▶ _Exercise input_:
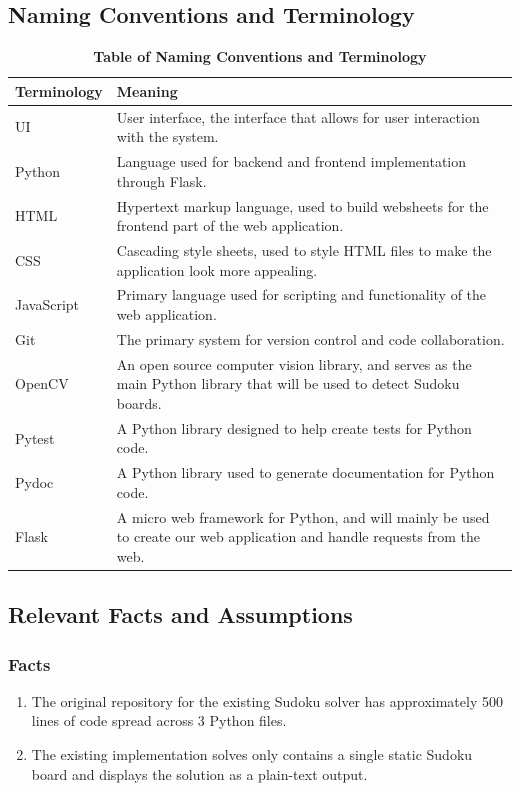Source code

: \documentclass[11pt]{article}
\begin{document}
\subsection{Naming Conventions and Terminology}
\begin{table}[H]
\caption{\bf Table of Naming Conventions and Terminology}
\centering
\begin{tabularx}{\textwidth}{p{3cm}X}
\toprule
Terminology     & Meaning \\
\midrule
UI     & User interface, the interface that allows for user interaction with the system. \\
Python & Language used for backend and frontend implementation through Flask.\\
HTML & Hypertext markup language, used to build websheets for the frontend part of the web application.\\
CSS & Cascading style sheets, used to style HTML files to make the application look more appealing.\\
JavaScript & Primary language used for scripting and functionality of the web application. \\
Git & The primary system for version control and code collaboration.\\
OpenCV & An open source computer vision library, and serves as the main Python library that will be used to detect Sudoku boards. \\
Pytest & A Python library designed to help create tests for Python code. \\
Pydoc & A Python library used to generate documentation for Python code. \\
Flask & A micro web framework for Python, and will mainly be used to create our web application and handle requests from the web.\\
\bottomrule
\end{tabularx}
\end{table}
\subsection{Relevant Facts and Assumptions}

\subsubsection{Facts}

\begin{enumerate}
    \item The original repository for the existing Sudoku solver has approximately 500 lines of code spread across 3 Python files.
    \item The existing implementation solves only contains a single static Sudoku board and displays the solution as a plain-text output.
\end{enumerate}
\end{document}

...

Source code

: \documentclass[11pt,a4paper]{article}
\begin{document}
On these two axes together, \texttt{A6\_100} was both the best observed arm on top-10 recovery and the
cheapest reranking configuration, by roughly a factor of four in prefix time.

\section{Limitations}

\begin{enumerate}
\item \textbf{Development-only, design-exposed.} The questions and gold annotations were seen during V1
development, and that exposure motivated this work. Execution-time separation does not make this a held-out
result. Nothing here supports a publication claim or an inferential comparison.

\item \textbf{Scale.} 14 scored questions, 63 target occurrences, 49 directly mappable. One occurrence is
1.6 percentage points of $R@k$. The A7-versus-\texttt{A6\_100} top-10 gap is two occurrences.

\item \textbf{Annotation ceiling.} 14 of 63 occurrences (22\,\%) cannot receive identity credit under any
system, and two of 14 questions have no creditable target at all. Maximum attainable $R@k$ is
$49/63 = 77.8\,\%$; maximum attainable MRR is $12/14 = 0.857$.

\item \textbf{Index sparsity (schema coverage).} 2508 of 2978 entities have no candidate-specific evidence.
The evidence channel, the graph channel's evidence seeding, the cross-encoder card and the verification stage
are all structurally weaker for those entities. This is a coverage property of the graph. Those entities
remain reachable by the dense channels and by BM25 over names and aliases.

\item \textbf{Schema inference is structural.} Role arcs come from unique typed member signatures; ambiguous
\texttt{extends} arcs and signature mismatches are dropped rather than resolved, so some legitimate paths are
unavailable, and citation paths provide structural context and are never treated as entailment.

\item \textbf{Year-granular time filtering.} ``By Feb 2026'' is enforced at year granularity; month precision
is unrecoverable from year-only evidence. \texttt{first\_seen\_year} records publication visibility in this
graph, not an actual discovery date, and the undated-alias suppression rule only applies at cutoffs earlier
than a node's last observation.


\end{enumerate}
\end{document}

▶ _Action item_: Your task is to transcribe, with no changes, only the lines of the listing above that lie between the line holding "Python & Language" and the line holding "3 Python files.", inclusive.

▶ _Written answer_:
Python & Language used for backend and frontend implementation through Flask.\\
HTML & Hypertext markup language, used to build websheets for the frontend part of the web application.\\
CSS & Cascading style sheets, used to style HTML files to make the application look more appealing.\\
JavaScript & Primary language used for scripting and functionality of the web application. \\
Git & The primary system for version control and code collaboration.\\
OpenCV & An open source computer vision library, and serves as the main Python library that will be used to detect Sudoku boards. \\
Pytest & A Python library designed to help create tests for Python code. \\
Pydoc & A Python library used to generate documentation for Python code. \\
Flask & A micro web framework for Python, and will mainly be used to create our web application and handle requests from the web.\\
\bottomrule
\end{tabularx}
\end{table}
\subsection{Relevant Facts and Assumptions}

\subsubsection{Facts}

\begin{enumerate}
    \item The original repository for the existing Sudoku solver has approximately 500 lines of code spread across 3 Python files.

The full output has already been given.